Former Amazon CEO Jeff Bezos’s commercial space company Blue Origin is set to host the inaugural launch of its massive New Glenn Rocket on Jan. 12 from the Cape Canaveral Space Force Station in Cape Canaveral, Florida.
It will be the rocket’s first launch into orbit, posing one of the largest challenges to fellow billionaire Elon Musk’s SpaceX, which has long dominated the U.S. commercial space industry.
Blue Origin’s New Glenn rocket stands 30 stories high, and the company has made its development a central goal since Bezos launched the aerospace manufacturer in 2000. As a multi-billion dollar project, New Glenn challenges the market hold of SpaceX, the key industry leader in launching both satellites and humans into space with its Falcon 9 and other spacecraft.
If New Glenn proves successful, it will then start launching satellites for Amazon’s broadband internet constellation, Kuiper, which will test the market hold of SpaceX’s Starlink network.
While Blue Origin has for years launched and landed its considerably smaller and reusable New Shepard rocket to the edge of Earth’s atmosphere, the company has yet to reach orbit with any launch vehicle in the 25 years since Bezos founded Blue Origin to allow for “millions of people working and living in space.” New Glenn is operating with new rockets, so it’s not clear if the launch will be a success.
The launch is set for 1 a.m. on Sunday from Blue Origin’s launchpad in Cape Canaveral, and the company will attempt to send its Blue Ring satellite into orbit. Blue Ring is a steerable spacecraft engineered for national security missions and satellite servicing in space.
New Glenn is about twice as powerful as SpaceX’s popular Falcon 9 rocket, and has a payload bay with a diameter two times bigger for larger satellite loads. While Falcon 9 starts at around $62 million, Blue Origin has not yet disclosed the price of launching New Glenn.
SpaceX’s next-generation Starship craft is more powerful than New Glenn. With its fully reusable rocket system that has already successfully returned to the launch pad once during tests, Starship is set for another test flight later this month to try and deploy mock satellites.
Assuming New Glenn proves its flightworthiness, Blue Origin has already booked launch deals with several companies, including Eutelsat’s OneWeb, Canada’s Telesat, and satellite-to-cellular device company AST SpaceMobile.
Minutes after takeoff, New Glenn’s reusable rocket core stage will attempt its first return on a drone ship—a practice now mastered by SpaceX’s Falcon 9 after initial tests returned the core stage to the ocean a decade ago.
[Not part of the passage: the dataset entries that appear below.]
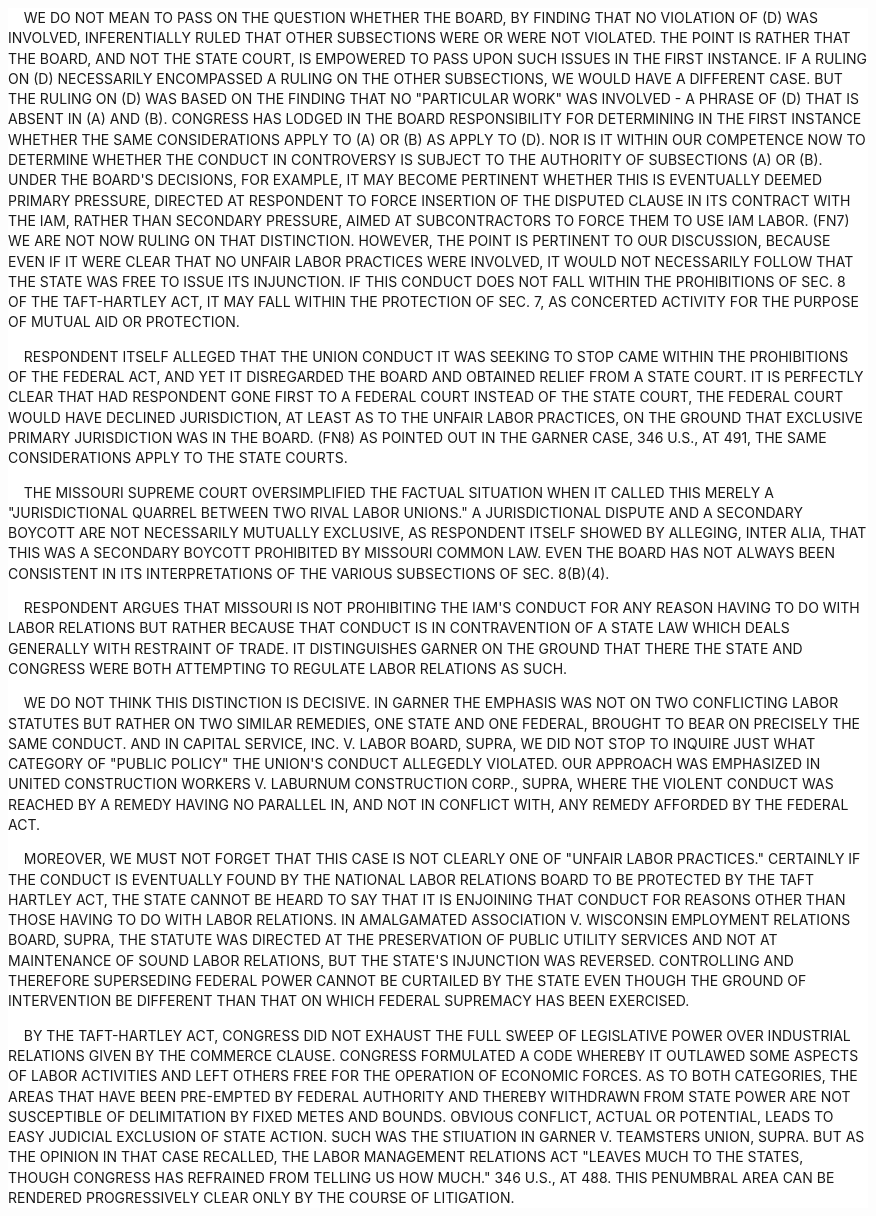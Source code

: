     WE DO NOT MEAN TO PASS ON THE QUESTION WHETHER THE BOARD, BY FINDING THAT NO VIOLATION OF (D) WAS INVOLVED, INFERENTIALLY RULED THAT OTHER SUBSECTIONS WERE OR WERE NOT VIOLATED.  THE POINT IS RATHER THAT THE BOARD, AND NOT THE STATE COURT, IS EMPOWERED TO PASS UPON SUCH ISSUES IN THE FIRST INSTANCE.  IF A RULING ON (D) NECESSARILY ENCOMPASSED A RULING ON THE OTHER SUBSECTIONS, WE WOULD HAVE A DIFFERENT CASE.  BUT THE RULING ON (D) WAS BASED ON THE FINDING THAT NO "PARTICULAR WORK" WAS INVOLVED - A PHRASE OF (D) THAT IS ABSENT IN (A) AND (B).  CONGRESS HAS LODGED IN THE BOARD RESPONSIBILITY FOR DETERMINING IN THE FIRST INSTANCE WHETHER THE SAME CONSIDERATIONS APPLY TO (A) OR (B) AS APPLY TO (D).    NOR IS IT WITHIN OUR COMPETENCE NOW TO DETERMINE WHETHER THE CONDUCT IN CONTROVERSY IS SUBJECT TO THE AUTHORITY OF SUBSECTIONS (A) OR (B).  UNDER THE BOARD'S DECISIONS, FOR EXAMPLE, IT MAY BECOME PERTINENT WHETHER THIS IS EVENTUALLY DEEMED PRIMARY PRESSURE, DIRECTED AT RESPONDENT TO FORCE INSERTION OF THE DISPUTED CLAUSE IN ITS CONTRACT WITH THE IAM, RATHER THAN SECONDARY PRESSURE, AIMED AT SUBCONTRACTORS TO FORCE THEM TO USE IAM LABOR.  (FN7)  WE ARE NOT NOW RULING ON THAT DISTINCTION.   HOWEVER, THE POINT IS PERTINENT TO OUR DISCUSSION, BECAUSE EVEN IF IT WERE CLEAR THAT NO UNFAIR LABOR PRACTICES WERE INVOLVED, IT WOULD NOT NECESSARILY FOLLOW THAT THE STATE WAS FREE TO ISSUE ITS INJUNCTION.  IF THIS CONDUCT DOES NOT FALL WITHIN THE PROHIBITIONS OF SEC. 8 OF THE TAFT-HARTLEY ACT, IT MAY FALL WITHIN THE PROTECTION OF SEC. 7, AS CONCERTED ACTIVITY FOR THE PURPOSE OF MUTUAL AID OR PROTECTION.

    RESPONDENT ITSELF ALLEGED THAT THE UNION CONDUCT IT WAS SEEKING TO STOP CAME WITHIN THE PROHIBITIONS OF THE FEDERAL ACT, AND YET IT DISREGARDED THE BOARD AND OBTAINED RELIEF FROM A STATE COURT.  IT IS PERFECTLY CLEAR THAT HAD RESPONDENT GONE FIRST TO A FEDERAL COURT INSTEAD OF THE STATE COURT, THE FEDERAL COURT WOULD HAVE DECLINED JURISDICTION, AT LEAST AS TO THE UNFAIR LABOR PRACTICES, ON THE GROUND THAT EXCLUSIVE PRIMARY JURISDICTION WAS IN THE BOARD.  (FN8)  AS POINTED OUT IN THE GARNER CASE, 346 U.S., AT 491, THE SAME CONSIDERATIONS APPLY TO THE STATE COURTS.

    THE MISSOURI SUPREME COURT OVERSIMPLIFIED THE FACTUAL SITUATION WHEN IT CALLED THIS MERELY A "JURISDICTIONAL QUARREL BETWEEN TWO RIVAL LABOR UNIONS."  A JURISDICTIONAL DISPUTE AND A SECONDARY BOYCOTT ARE NOT NECESSARILY MUTUALLY EXCLUSIVE, AS RESPONDENT ITSELF SHOWED BY ALLEGING, INTER ALIA, THAT THIS WAS A SECONDARY BOYCOTT PROHIBITED BY MISSOURI COMMON LAW.  EVEN THE BOARD HAS NOT ALWAYS BEEN CONSISTENT IN ITS INTERPRETATIONS OF THE VARIOUS SUBSECTIONS OF SEC. 8(B)(4).

    RESPONDENT ARGUES THAT MISSOURI IS NOT PROHIBITING THE IAM'S CONDUCT FOR ANY REASON HAVING TO DO WITH LABOR RELATIONS BUT RATHER BECAUSE THAT CONDUCT IS IN CONTRAVENTION OF A STATE LAW WHICH DEALS GENERALLY WITH RESTRAINT OF TRADE.  IT DISTINGUISHES GARNER ON THE GROUND THAT THERE THE STATE AND CONGRESS WERE BOTH ATTEMPTING TO REGULATE LABOR RELATIONS AS SUCH.

    WE DO NOT THINK THIS DISTINCTION IS DECISIVE.  IN GARNER THE EMPHASIS WAS NOT ON TWO CONFLICTING LABOR STATUTES BUT RATHER ON TWO SIMILAR REMEDIES, ONE STATE AND ONE FEDERAL, BROUGHT TO BEAR ON PRECISELY THE SAME CONDUCT.  AND IN CAPITAL SERVICE, INC. V. LABOR BOARD, SUPRA, WE DID NOT STOP TO INQUIRE JUST WHAT CATEGORY OF "PUBLIC POLICY" THE UNION'S CONDUCT ALLEGEDLY VIOLATED.  OUR APPROACH WAS EMPHASIZED IN UNITED CONSTRUCTION WORKERS V. LABURNUM CONSTRUCTION CORP., SUPRA, WHERE THE VIOLENT CONDUCT WAS REACHED BY A REMEDY HAVING NO PARALLEL IN, AND NOT IN CONFLICT WITH, ANY REMEDY AFFORDED BY THE FEDERAL ACT.

    MOREOVER, WE MUST NOT FORGET THAT THIS CASE IS NOT CLEARLY ONE OF "UNFAIR LABOR PRACTICES."  CERTAINLY IF THE CONDUCT IS EVENTUALLY FOUND BY THE NATIONAL LABOR RELATIONS BOARD TO BE PROTECTED BY THE TAFT HARTLEY ACT, THE STATE CANNOT BE HEARD TO SAY THAT IT IS ENJOINING THAT CONDUCT FOR REASONS OTHER THAN THOSE HAVING TO DO WITH LABOR RELATIONS.  IN AMALGAMATED ASSOCIATION V. WISCONSIN EMPLOYMENT RELATIONS BOARD, SUPRA, THE STATUTE WAS DIRECTED AT THE PRESERVATION OF PUBLIC UTILITY SERVICES AND NOT AT MAINTENANCE OF SOUND LABOR RELATIONS, BUT THE STATE'S INJUNCTION WAS REVERSED.  CONTROLLING AND THEREFORE SUPERSEDING FEDERAL POWER CANNOT BE CURTAILED BY THE STATE EVEN THOUGH THE GROUND OF INTERVENTION BE DIFFERENT THAN THAT ON WHICH FEDERAL SUPREMACY HAS BEEN EXERCISED.

    BY THE TAFT-HARTLEY ACT, CONGRESS DID NOT EXHAUST THE FULL SWEEP OF LEGISLATIVE POWER OVER INDUSTRIAL RELATIONS GIVEN BY THE COMMERCE CLAUSE.  CONGRESS FORMULATED A CODE WHEREBY IT OUTLAWED SOME ASPECTS OF LABOR ACTIVITIES AND LEFT OTHERS FREE FOR THE OPERATION OF ECONOMIC FORCES.  AS TO BOTH CATEGORIES, THE AREAS THAT HAVE BEEN PRE-EMPTED BY FEDERAL AUTHORITY AND THEREBY WITHDRAWN FROM STATE POWER ARE NOT SUSCEPTIBLE OF DELIMITATION BY FIXED METES AND BOUNDS.  OBVIOUS CONFLICT, ACTUAL OR POTENTIAL, LEADS TO EASY JUDICIAL EXCLUSION OF STATE ACTION.  SUCH WAS THE STIUATION IN GARNER V. TEAMSTERS UNION, SUPRA.  BUT AS THE OPINION IN THAT CASE RECALLED, THE LABOR MANAGEMENT RELATIONS ACT "LEAVES MUCH TO THE STATES, THOUGH CONGRESS HAS REFRAINED FROM TELLING US HOW MUCH."  346 U.S., AT 488.  THIS PENUMBRAL AREA CAN BE RENDERED PROGRESSIVELY CLEAR ONLY BY THE COURSE OF LITIGATION.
Three Blue Origin CEOs have overseen New Glenn’s slow development as the company pursued other projects, including the production of a moon lander for NASA’s Artemis program.
That changed in late 2023, when Bezos sought to accelerate the spacecraft and replaced Blue Origin’s CEO with Amazon’s Dave Limp.
New Glenn must also compete with United Launch Alliance’s (ULA) less-powerful Vulcan rocket. ULA is a joint venture between Lockheed Martin and Boeing, and it is planning to build a stronger version of Vulcan in the future.
Sunday’s launch is also New Glenn’s key certification flight required by the U.S. Space Force before Blue Origin can launch national security payloads. The company hopes to win those missions in a multibillion-dollar procurement competition which will be awarded later this year.